Data extraction and spatial / 3D representation from BGS borehole data in AGS format with Python

Open lithology datasets are scarce and most times they come in certain exchange formats that can´t be easily coupled with other softwares. Python has the tools to read and extract data from those files and provide them in more friendly formats as csv or xlsx. With the use of spatial libraries as Fiona or 3D visualization libraries as Pyvistas we can go one step further and process our data as shapefiles or vtks.

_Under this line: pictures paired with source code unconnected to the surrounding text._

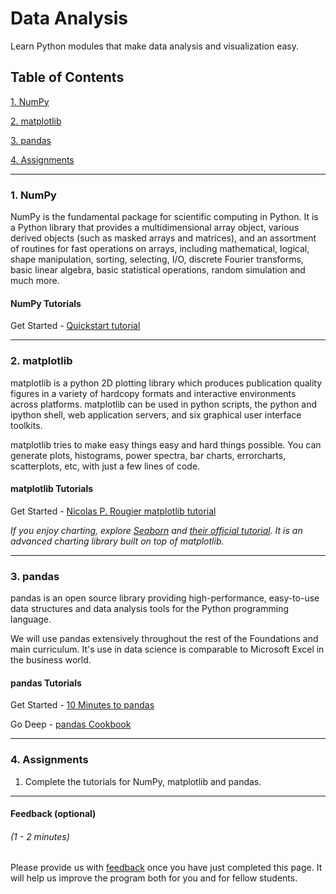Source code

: # Data Analysis

Learn Python modules that make data analysis and visualization easy.

## Table of Contents
[1. NumPy](#section-a)

[2. matplotlib](#section-b)

[3. pandas](#section-c)

[4. Assignments](#section-d)

---

### <a name="section-a"></a>1. NumPy

NumPy is the fundamental package for scientific computing in Python. It is a Python library that provides a multidimensional array object, various derived objects (such as masked arrays and matrices), and an assortment of routines for fast operations on arrays, including mathematical, logical, shape manipulation, sorting, selecting, I/O, discrete Fourier transforms, basic linear algebra, basic statistical operations, random simulation and much more.

#### NumPy Tutorials

Get Started - [Quickstart tutorial](https://docs.scipy.org/doc/numpy-dev/user/quickstart.html)

---

### <a name="section-b"></a>2. matplotlib

matplotlib is a python 2D plotting library which produces publication quality figures in a variety of hardcopy formats and interactive environments across platforms. matplotlib can be used in python scripts, the python and ipython shell, web application servers, and six graphical user interface toolkits.

matplotlib tries to make easy things easy and hard things possible. You can generate plots, histograms, power spectra, bar charts, errorcharts, scatterplots, etc, with just a few lines of code.

#### matplotlib Tutorials

Get Started - [Nicolas P. Rougier matplotlib tutorial](http://www.labri.fr/perso/nrougier/teaching/matplotlib/)

*If you enjoy charting, explore [Seaborn](http://seaborn.pydata.org/index.html) and [their official tutorial](http://seaborn.pydata.org/tutorial.html). It is an advanced charting library built on top of matplotlib.*

---

### <a name="section-c"></a>3. pandas

pandas is an open source library providing high-performance, easy-to-use data structures and data analysis tools for the Python programming language.

We will use pandas extensively throughout the rest of the Foundations and main curriculum. It's use in data science is comparable to Microsoft Excel in the business world.

#### pandas Tutorials

Get Started - [10 Minutes to pandas](http://pandas.pydata.org/pandas-docs/stable/10min.html)

Go Deep - [pandas Cookbook](http://pandas.pydata.org/pandas-docs/stable/cookbook.html#cookbook)

---

### <a name="section-d"></a>4. Assignments

1. Complete the tutorials for NumPy, matplotlib and pandas.

---

#### Feedback (optional)
###### (1 - 2 minutes)

Please provide us with [feedback](https://goo.gl/forms/gkWsYCSFXw2z40v33) once you have just completed this page. It will help us improve the program both for you and for fellow students.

For this tutorial you have to create a geospatial conda environment following the steps of this link.

Tutorial

Python code

The code is divided in two parts:


Data formating and spatial representation

import pandas as pd
import numpy as np
import re
import fiona
#get empty lines
agsData = open('../inputData/Queen_Mary_Reservoir.ags').readlines()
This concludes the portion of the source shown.